The Gauge/gravity Correspondence via Melting Crystal

玉腰 武司

Abstract

超弦理論は重力子を含んだ量子論で、量子重力を記述する有力な候補です。超弦理論における開いた弦と閉じた弦の双対性は、低エネルギー極限で十分な超対称性を持てばゲージ理論と重力理論が互いに双対になりうる可能性を示唆します。超弦理論の示唆するゲージ理論と重力理論の対応関係の一つに、4次元超対称SU(N)ゲージ理論と局所SU(N)幾何の対応が挙げられます。局所SU(N)幾何は非コンパクトなトーリックCalabi-Yau多様体で、その時空の特異点構造がゲージ対称性の拡大に反映されます。この博士論文では、この対応関係を溶解する3次元結晶を記述する統計模型の観点から調べました。

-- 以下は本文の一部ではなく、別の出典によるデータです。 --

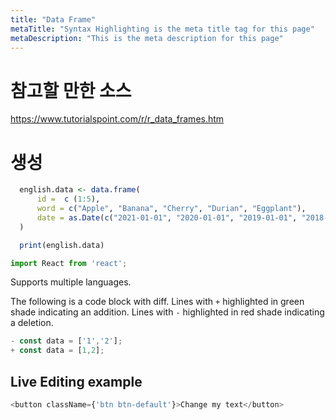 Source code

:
 ```yaml
---
title: "Data Frame"
metaTitle: "Syntax Highlighting is the meta title tag for this page"
metaDescription: "This is the meta description for this page"
---
```


# 참고할 만한 소스
https://www.tutorialspoint.com/r/r_data_frames.htm


# 생성
```r
  english.data <- data.frame(
      id =  c (1:5),
      word = c("Apple", "Banana", "Cherry", "Durian", "Eggplant"),
      date = as.Date(c("2021-01-01", "2020-01-01", "2019-01-01", "2018-01-01", "2017-01-01"))
  )

  print(english.data)
```
```javascript
import React from 'react';
```

Supports multiple languages.

The following is a code block with diff. Lines with `+` highlighted in green shade indicating an addition. Lines with `-` highlighted in red shade indicating a deletion.

```javascript
- const data = ['1','2'];
+ const data = [1,2];
```

## Live Editing example

```javascript react-live=true
<button className={'btn btn-default'}>Change my text</button>
```
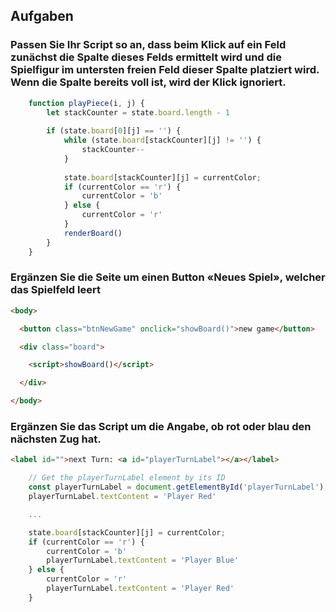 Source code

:## Aufgaben

### Passen Sie Ihr Script so an, dass beim Klick auf ein Feld zunächst die Spalte dieses Felds ermittelt wird und die Spielfigur im untersten freien Feld dieser Spalte platziert wird. Wenn die Spalte bereits voll ist, wird der Klick ignoriert. 

```javascript
    function playPiece(i, j) {
        let stackCounter = state.board.length - 1
        
        if (state.board[0][j] == '') {
            while (state.board[stackCounter][j] != '') {
                stackCounter--
            }
        
            state.board[stackCounter][j] = currentColor;
            if (currentColor == 'r') {
                currentColor = 'b'
            } else {
                currentColor = 'r'
            }
            renderBoard()
        }
    }
```

### Ergänzen Sie die Seite um einen Button «Neues Spiel», welcher das Spielfeld leert

```html
<body>

  <button class="btnNewGame" onclick="showBoard()">new game</button>

  <div class="board">

    <script>showBoard()</script>

  </div>

</body>
```

### Ergänzen Sie das Script um die Angabe, ob rot oder blau den nächsten Zug hat.

```html
<label id="">next Turn: <a id="playerTurnLabel"></a></label>
```

```javascript
    // Get the playerTurnLabel element by its ID
    const playerTurnLabel = document.getElementById('playerTurnLabel');
    playerTurnLabel.textContent = 'Player Red'

    ...

    state.board[stackCounter][j] = currentColor;
    if (currentColor == 'r') {
        currentColor = 'b'
        playerTurnLabel.textContent = 'Player Blue'
    } else {
        currentColor = 'r'
        playerTurnLabel.textContent = 'Player Red'
    }
```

近年、8個の超対称電荷をもつ4次元ゲージ理論の非摂動効果の理解に大きな進展がありました。始めにこれを振り返ります。特に、位相的弦理論の厳密な分配関数の表式から思いもよらぬ立体ヤング図形の統計模型との関係が指摘されました。
そこで立体ヤング図形の統計模型を導入します。立体ヤング図形を3次元結晶の溶解部分と見なすことで、この模型を結晶の溶解を記述する統計モデルに見立てることができます。この模型の分配関数をq-変形されたゲージ理論の観点から考察し、5次元超対称SU(N)ゲージ理論の厳密な分配関数を再現することを示しました。単位立方体から構成される立体ヤング図形は非可換時空におけるU(1)インスタントンの配位を表します。統計模型の基底状態はゲージ理論の摂動的真空を記述することがわかりました。

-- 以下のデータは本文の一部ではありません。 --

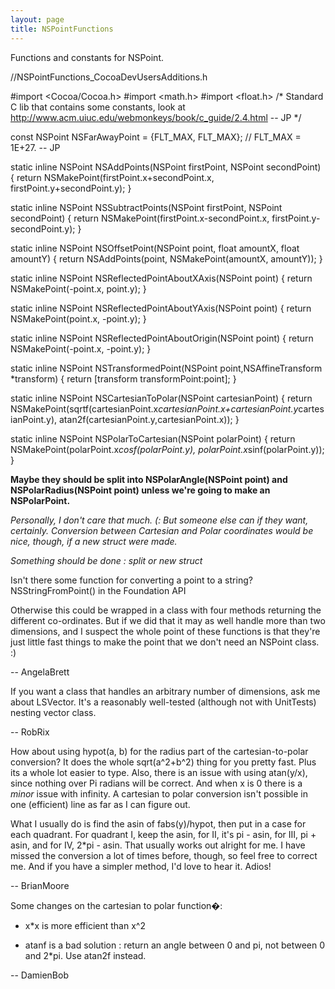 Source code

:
```yaml
---
layout: page
title: NSPointFunctions
---
```




Functions and constants for NSPoint.

    
//NSPointFunctions_CocoaDevUsersAdditions.h

#import <Cocoa/Cocoa.h>
#import <math.h>
#import <float.h> /* Standard C lib that contains some constants, look at http://www.acm.uiuc.edu/webmonkeys/book/c_guide/2.4.html -- JP */

const NSPoint NSFarAwayPoint = {FLT_MAX, FLT_MAX}; // FLT_MAX = 1E+27.  -- JP

static inline NSPoint NSAddPoints(NSPoint firstPoint, NSPoint secondPoint)
{
     return NSMakePoint(firstPoint.x+secondPoint.x, firstPoint.y+secondPoint.y);
}

static inline NSPoint NSSubtractPoints(NSPoint firstPoint, NSPoint secondPoint)
{
     return NSMakePoint(firstPoint.x-secondPoint.x, firstPoint.y-secondPoint.y);
}

static inline NSPoint NSOffsetPoint(NSPoint point, float amountX, float amountY)
{
    return NSAddPoints(point, NSMakePoint(amountX, amountY));
}

static inline NSPoint NSReflectedPointAboutXAxis(NSPoint point)
{
    return NSMakePoint(-point.x, point.y);
}

static inline NSPoint NSReflectedPointAboutYAxis(NSPoint point)
{
    return NSMakePoint(point.x, -point.y);
}

static inline NSPoint NSReflectedPointAboutOrigin(NSPoint point)
{
    return NSMakePoint(-point.x, -point.y);
}

static inline NSPoint NSTransformedPoint(NSPoint point,NSAffineTransform *transform)
{
     return [transform transformPoint:point];
}

static inline NSPoint NSCartesianToPolar(NSPoint cartesianPoint)
{
    return NSMakePoint(sqrtf(cartesianPoint.x*cartesianPoint.x+cartesianPoint.y*cartesianPoint.y), atan2f(cartesianPoint.y,cartesianPoint.x));
}

static inline NSPoint NSPolarToCartesian(NSPoint polarPoint)
{
    return NSMakePoint(polarPoint.x*cosf(polarPoint.y), polarPoint.x*sinf(polarPoint.y));
}



**Maybe they should be split into NSPolarAngle(NSPoint point) and NSPolarRadius(NSPoint point) unless we're going to make an NSPolarPoint.**

*Personally, I don't care that much. (: But someone else can if they want, certainly.  Conversion between Cartesian and Polar coordinates would be nice, though, if a new struct were made.*

*Something should be done : split or new struct*

Isn't there some function for converting a point to a string? NSStringFromPoint() in the Foundation API

Otherwise this could be wrapped in a class with four methods returning the different co-ordinates. But if we did that it may as well handle more than two dimensions, and I suspect the whole point of these functions is that they're just little fast things to make the point that we don't need an NSPoint class. :)

-- AngelaBrett

If you want a class that handles an arbitrary number of dimensions, ask me about LSVector. It's a reasonably well-tested (although not with UnitTest<nowiki/>s) nesting vector class.

-- RobRix

How about using hypot(a, b) for the radius part of the cartesian-to-polar conversion?  It does the whole sqrt(a^2+b^2) thing for you pretty fast.  Plus its a whole lot easier to type.  Also, there is an issue with using atan(y/x), since nothing over Pi radians will be correct.  And when x is 0 there is a *minor* issue with infinity.  A cartesian to polar conversion isn't possible in one (efficient) line as far as I can figure out.

What I usually do is find the asin of fabs(y)/hypot, then put in a case for each quadrant.  For quadrant I, keep the asin, for II, it's pi - asin, for III, pi + asin, and for IV, 2*pi - asin.  That usually works out alright for me.  I have missed the conversion a lot of times before, though, so feel free to correct me.  And if you have a simpler method, I'd love to hear it.  Adios!

-- BrianMoore

Some changes on the cartesian to polar function�:

- x*x is more efficient than x^2

- atanf is a bad solution : return an angle between 0 and pi, not between 0 and 2*pi. Use atan2f instead.

-- DamienBob


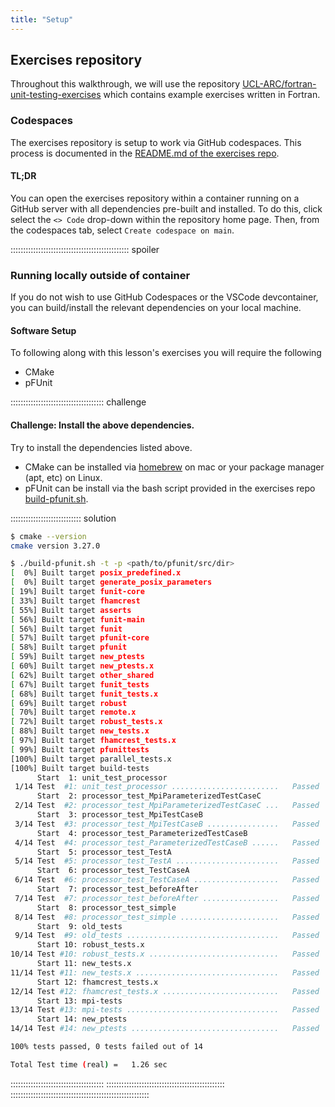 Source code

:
 ```yaml
---
title: "Setup"
---
```


## Exercises repository

Throughout this walkthrough, we will use the repository 
[UCL-ARC/fortran-unit-testing-exercises](https://github.com/UCL-ARC/fortran-unit-testing-exercises) which contains example 
exercises written in Fortran.

### Codespaces

The exercises repository is setup to work via GitHub codespaces. This process is documented in the 
[README.md of the exercises repo](https://github.com/UCL-ARC/fortran-unit-testing-exercises/blob/main/README.md).

#### TL;DR

You can open the exercises repository within a container running on a GitHub server with all dependencies pre-built and installed.
To do this, click select the `<> Code` drop-down within the repository home page. Then, from the codespaces tab, select
`Create codespace on main`. 

::::::::::::::::::::::::::::::::::::::::::::::: spoiler

### Running locally outside of container

If you do not wish to use GitHub Codespaces or the VSCode devcontainer, you can build/install the relevant dependencies on your local machine.

#### Software Setup

To following along with this lesson's exercises you will require the following

- CMake
- pFUnit

::::::::::::::::::::::::::::::::::::: challenge

#### Challenge: Install the above dependencies.

Try to install the dependencies listed above. 

- CMake can be installed via [homebrew](https://formulae.brew.sh/formula/cmake) on mac or your package manager (apt, etc) on Linux.
- pFUnit can be install via the bash script provided in the exercises repo [build-pfunit.sh](https://github.com/UCL-ARC/fortran-unit-testing-exercises/blob/main/scripts/build-pfunit.sh).

:::::::::::::::::::::::::::: solution

```bash
$ cmake --version
cmake version 3.27.0

$ ./build-pfunit.sh -t -p <path/to/pfunit/src/dir>
[  0%] Built target posix_predefined.x
[  0%] Built target generate_posix_parameters
[ 19%] Built target funit-core
[ 33%] Built target fhamcrest
[ 55%] Built target asserts
[ 56%] Built target funit-main
[ 56%] Built target funit
[ 57%] Built target pfunit-core
[ 58%] Built target pfunit
[ 59%] Built target new_ptests
[ 60%] Built target new_ptests.x
[ 62%] Built target other_shared
[ 67%] Built target funit_tests
[ 68%] Built target funit_tests.x
[ 69%] Built target robust
[ 70%] Built target remote.x
[ 72%] Built target robust_tests.x
[ 88%] Built target new_tests.x
[ 97%] Built target fhamcrest_tests.x
[ 99%] Built target pfunittests
[100%] Built target parallel_tests.x
[100%] Built target build-tests
      Start  1: unit_test_processor
 1/14 Test  #1: unit_test_processor ........................   Passed    0.09 sec
      Start  2: processor_test_MpiParameterizedTestCaseC
 2/14 Test  #2: processor_test_MpiParameterizedTestCaseC ...   Passed    0.32 sec
      Start  3: processor_test_MpiTestCaseB
 3/14 Test  #3: processor_test_MpiTestCaseB ................   Passed    0.08 sec
      Start  4: processor_test_ParameterizedTestCaseB
 4/14 Test  #4: processor_test_ParameterizedTestCaseB ......   Passed    0.06 sec
      Start  5: processor_test_TestA
 5/14 Test  #5: processor_test_TestA .......................   Passed    0.07 sec
      Start  6: processor_test_TestCaseA
 6/14 Test  #6: processor_test_TestCaseA ...................   Passed    0.06 sec
      Start  7: processor_test_beforeAfter
 7/14 Test  #7: processor_test_beforeAfter .................   Passed    0.06 sec
      Start  8: processor_test_simple
 8/14 Test  #8: processor_test_simple ......................   Passed    0.06 sec
      Start  9: old_tests
 9/14 Test  #9: old_tests ..................................   Passed    0.05 sec
      Start 10: robust_tests.x
10/14 Test #10: robust_tests.x .............................   Passed    0.02 sec
      Start 11: new_tests.x
11/14 Test #11: new_tests.x ................................   Passed    0.03 sec
      Start 12: fhamcrest_tests.x
12/14 Test #12: fhamcrest_tests.x ..........................   Passed    0.02 sec
      Start 13: mpi-tests
13/14 Test #13: mpi-tests ..................................   Passed    0.19 sec
      Start 14: new_ptests
14/14 Test #14: new_ptests .................................   Passed    0.12 sec

100% tests passed, 0 tests failed out of 14

Total Test time (real) =   1.26 sec
```

:::::::::::::::::::::::::::::::::::::
:::::::::::::::::::::::::::::::::::::::::::::::
:::::::::::::::::::::::::::::::::::::::::::::::::::::::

次にこの結果に基づいて、ゲージ理論を記述する統計模型と超弦理論を4次元にコンパクト化するCalabi-Yau多様体上の重力理論が等価である可能性を示すことができました。このことはゲージ/重力対応を理解する上で重要になると考えられます。
Bohr-Sommerfeld量子化により重力量子の泡に離散可されたトーリック多様体は、実3次元空間内の凸多面体内の格子点で記述されます。この重力量子の泡を立体ヤング図形に対応させることで、立体ヤング図形の統計模型は様々なトポロジーのトーリック多様体の幾何学的足し上げを含む重力理論と捉えることが可能です。統計模型の基底状態は古典的な時空に対応すると考えられます。そこで超弦理論の予想に基づき、局所SU(N)幾何の量子重力の泡を調べ、ゲージ理論の摂動的真空を記述する統計模型の基底状態と同一視できることを示しました。その局所SU(N)幾何の重力量子の数を数えると、5次元超対称SU(N)ゲージ理論の摂動項が再現されます。この結果はゲージ/重力対応の一つの検証と考えられます。